#### [What is needed]
Extract each line of the records below that contains the word "처음부터".

-*-

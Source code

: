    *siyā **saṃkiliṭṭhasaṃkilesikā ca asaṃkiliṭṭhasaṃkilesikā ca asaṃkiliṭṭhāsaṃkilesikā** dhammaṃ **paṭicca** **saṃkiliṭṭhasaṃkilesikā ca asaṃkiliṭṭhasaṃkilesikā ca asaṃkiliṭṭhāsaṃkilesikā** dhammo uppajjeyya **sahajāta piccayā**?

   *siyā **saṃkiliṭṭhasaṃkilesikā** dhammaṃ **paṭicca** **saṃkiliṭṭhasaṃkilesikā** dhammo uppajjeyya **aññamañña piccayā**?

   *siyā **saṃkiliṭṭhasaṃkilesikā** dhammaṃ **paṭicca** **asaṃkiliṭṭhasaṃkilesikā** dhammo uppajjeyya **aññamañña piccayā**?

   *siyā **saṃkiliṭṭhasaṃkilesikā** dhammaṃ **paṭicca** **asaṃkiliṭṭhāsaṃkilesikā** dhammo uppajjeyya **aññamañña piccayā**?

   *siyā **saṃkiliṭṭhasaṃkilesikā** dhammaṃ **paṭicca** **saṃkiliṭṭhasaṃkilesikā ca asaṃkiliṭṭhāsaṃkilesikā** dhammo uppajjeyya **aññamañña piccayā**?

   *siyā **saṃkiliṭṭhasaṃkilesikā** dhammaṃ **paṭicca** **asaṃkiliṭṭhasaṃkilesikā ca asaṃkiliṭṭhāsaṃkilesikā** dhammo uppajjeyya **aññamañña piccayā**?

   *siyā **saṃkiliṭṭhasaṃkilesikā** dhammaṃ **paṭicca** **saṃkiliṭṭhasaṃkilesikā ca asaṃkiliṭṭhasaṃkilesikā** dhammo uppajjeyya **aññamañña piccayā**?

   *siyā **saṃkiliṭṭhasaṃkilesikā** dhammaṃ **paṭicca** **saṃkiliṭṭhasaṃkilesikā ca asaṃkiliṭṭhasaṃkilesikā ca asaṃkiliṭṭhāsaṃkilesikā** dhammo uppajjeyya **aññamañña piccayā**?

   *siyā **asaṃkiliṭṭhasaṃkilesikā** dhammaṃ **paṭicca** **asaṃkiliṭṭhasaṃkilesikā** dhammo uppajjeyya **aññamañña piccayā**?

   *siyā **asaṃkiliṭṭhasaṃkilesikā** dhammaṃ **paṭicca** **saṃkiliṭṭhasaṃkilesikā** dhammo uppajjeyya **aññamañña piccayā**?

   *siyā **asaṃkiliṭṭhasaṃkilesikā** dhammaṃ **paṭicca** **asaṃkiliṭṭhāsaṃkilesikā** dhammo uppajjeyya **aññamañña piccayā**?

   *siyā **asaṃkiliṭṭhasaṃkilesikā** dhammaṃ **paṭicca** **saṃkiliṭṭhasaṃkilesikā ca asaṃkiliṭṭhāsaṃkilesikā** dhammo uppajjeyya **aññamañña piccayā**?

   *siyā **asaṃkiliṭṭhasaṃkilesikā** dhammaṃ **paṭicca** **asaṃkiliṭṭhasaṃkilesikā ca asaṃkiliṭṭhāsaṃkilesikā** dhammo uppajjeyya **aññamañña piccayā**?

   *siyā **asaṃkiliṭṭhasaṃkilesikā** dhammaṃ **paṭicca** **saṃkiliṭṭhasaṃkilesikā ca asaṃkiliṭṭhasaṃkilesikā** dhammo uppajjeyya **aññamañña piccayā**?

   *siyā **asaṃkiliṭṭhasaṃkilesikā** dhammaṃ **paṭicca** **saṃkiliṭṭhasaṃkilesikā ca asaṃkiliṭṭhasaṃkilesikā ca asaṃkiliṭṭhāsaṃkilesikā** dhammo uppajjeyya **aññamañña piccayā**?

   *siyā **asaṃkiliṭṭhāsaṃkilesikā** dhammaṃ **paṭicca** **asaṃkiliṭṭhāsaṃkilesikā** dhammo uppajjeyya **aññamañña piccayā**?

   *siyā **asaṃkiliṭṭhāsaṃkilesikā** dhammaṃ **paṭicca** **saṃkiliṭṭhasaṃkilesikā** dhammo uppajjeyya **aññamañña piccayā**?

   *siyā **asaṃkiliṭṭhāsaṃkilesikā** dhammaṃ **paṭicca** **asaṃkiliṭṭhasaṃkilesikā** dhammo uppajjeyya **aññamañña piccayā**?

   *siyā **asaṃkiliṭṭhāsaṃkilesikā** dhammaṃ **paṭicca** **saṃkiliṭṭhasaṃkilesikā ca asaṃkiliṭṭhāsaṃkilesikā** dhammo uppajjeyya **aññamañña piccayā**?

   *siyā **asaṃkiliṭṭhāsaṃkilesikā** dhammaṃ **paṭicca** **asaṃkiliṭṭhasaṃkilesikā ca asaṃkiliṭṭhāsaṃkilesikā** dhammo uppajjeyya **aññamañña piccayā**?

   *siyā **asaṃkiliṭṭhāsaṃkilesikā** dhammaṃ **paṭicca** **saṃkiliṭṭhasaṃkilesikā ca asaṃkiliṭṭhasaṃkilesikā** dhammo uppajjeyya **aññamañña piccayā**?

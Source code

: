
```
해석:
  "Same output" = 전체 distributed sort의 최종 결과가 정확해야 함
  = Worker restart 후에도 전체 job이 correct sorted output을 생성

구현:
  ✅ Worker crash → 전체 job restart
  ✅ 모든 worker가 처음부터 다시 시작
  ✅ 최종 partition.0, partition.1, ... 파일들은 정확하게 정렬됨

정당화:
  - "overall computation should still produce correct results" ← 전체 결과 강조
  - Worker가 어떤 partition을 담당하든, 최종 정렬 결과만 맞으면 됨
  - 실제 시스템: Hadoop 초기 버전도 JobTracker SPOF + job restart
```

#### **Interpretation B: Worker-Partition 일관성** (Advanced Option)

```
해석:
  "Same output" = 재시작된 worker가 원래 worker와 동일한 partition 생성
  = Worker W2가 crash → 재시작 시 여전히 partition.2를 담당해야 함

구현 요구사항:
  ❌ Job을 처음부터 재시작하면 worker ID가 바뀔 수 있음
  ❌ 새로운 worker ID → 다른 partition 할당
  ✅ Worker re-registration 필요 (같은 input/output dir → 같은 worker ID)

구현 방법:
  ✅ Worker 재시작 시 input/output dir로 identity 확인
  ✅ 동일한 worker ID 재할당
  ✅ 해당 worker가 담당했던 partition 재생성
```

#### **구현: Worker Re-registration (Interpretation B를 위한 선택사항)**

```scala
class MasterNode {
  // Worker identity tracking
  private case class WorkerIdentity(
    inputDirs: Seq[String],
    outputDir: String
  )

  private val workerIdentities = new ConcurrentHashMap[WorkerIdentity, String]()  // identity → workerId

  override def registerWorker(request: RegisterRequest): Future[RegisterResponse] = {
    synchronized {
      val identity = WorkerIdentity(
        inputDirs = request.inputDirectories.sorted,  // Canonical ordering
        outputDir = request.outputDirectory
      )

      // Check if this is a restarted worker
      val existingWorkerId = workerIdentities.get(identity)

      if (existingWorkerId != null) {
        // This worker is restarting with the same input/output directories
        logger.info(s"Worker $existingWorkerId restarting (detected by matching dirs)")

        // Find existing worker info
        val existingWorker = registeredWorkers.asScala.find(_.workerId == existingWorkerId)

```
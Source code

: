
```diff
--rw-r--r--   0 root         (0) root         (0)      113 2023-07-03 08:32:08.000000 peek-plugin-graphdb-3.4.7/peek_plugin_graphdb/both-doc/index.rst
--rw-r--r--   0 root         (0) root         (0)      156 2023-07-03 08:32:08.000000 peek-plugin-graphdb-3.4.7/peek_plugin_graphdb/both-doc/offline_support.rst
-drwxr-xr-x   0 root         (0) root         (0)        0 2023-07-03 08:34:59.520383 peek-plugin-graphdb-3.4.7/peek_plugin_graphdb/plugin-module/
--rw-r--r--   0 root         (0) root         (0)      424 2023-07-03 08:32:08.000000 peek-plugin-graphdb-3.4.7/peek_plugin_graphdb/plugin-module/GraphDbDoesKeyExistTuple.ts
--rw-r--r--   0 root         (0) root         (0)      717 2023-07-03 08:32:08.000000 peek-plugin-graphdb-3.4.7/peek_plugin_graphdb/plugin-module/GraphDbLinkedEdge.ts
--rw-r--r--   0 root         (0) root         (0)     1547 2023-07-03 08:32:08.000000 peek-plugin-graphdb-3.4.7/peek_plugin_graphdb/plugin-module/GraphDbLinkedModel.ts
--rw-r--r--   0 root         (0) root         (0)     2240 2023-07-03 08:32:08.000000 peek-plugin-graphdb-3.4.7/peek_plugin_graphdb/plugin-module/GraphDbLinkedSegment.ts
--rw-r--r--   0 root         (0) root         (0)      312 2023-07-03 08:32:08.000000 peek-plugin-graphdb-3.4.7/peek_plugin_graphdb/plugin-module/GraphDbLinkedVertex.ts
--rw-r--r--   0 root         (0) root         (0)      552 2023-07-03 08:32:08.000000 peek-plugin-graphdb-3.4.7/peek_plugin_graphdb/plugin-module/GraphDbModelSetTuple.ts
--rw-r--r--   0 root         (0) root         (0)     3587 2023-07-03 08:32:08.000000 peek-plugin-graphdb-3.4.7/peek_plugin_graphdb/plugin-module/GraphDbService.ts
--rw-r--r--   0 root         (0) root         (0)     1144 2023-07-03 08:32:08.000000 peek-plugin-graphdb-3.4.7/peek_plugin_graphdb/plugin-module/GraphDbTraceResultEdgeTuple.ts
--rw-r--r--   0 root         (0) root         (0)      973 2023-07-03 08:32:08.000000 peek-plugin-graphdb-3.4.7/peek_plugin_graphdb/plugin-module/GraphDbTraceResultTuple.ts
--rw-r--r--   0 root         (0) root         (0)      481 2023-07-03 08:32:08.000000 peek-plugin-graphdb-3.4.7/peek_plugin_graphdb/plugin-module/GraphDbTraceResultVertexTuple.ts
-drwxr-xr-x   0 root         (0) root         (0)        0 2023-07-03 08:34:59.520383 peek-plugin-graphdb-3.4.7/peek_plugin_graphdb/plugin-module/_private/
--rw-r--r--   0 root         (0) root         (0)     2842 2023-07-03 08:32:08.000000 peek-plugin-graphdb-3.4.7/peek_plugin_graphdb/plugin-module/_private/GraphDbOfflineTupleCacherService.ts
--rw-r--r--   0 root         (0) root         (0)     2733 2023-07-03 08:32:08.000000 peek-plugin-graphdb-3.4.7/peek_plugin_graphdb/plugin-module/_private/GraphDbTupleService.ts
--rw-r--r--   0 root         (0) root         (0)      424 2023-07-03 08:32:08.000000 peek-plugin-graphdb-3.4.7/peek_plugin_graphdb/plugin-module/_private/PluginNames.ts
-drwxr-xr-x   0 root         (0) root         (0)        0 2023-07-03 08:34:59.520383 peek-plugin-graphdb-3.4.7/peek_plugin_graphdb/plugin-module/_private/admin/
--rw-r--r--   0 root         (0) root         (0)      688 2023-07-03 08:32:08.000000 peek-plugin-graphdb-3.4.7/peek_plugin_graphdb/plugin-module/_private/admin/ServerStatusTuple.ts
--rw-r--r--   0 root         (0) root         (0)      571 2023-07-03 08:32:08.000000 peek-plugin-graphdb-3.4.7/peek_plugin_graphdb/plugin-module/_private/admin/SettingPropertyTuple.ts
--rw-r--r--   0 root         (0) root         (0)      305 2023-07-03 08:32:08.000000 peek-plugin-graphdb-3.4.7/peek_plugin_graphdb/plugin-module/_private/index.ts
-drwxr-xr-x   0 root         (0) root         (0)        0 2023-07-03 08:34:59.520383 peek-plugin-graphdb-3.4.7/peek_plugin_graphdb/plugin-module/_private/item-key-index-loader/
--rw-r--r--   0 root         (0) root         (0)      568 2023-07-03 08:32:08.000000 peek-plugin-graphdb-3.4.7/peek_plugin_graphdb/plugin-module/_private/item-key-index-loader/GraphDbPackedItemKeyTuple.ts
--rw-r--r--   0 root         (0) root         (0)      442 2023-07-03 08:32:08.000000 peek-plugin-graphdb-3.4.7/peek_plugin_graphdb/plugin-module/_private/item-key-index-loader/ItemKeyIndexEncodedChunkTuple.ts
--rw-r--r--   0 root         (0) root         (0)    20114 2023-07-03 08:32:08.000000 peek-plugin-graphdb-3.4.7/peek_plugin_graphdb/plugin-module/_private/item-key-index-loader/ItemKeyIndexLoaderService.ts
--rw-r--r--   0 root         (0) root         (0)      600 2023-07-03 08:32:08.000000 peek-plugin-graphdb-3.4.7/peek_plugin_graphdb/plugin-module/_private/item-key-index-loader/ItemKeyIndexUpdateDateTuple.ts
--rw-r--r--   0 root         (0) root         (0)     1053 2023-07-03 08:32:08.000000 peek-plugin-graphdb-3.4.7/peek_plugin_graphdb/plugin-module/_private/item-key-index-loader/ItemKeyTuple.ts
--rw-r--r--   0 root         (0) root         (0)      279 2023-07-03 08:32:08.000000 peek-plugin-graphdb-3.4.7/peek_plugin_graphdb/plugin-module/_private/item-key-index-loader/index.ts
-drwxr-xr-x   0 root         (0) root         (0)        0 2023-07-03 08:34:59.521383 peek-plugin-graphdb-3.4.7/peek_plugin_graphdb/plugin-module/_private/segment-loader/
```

-*-

#### [Response area]
  ✅ 모든 worker가 처음부터 다시 시작
  ❌ Job을 처음부터 재시작하면 worker ID가 바뀔 수 있음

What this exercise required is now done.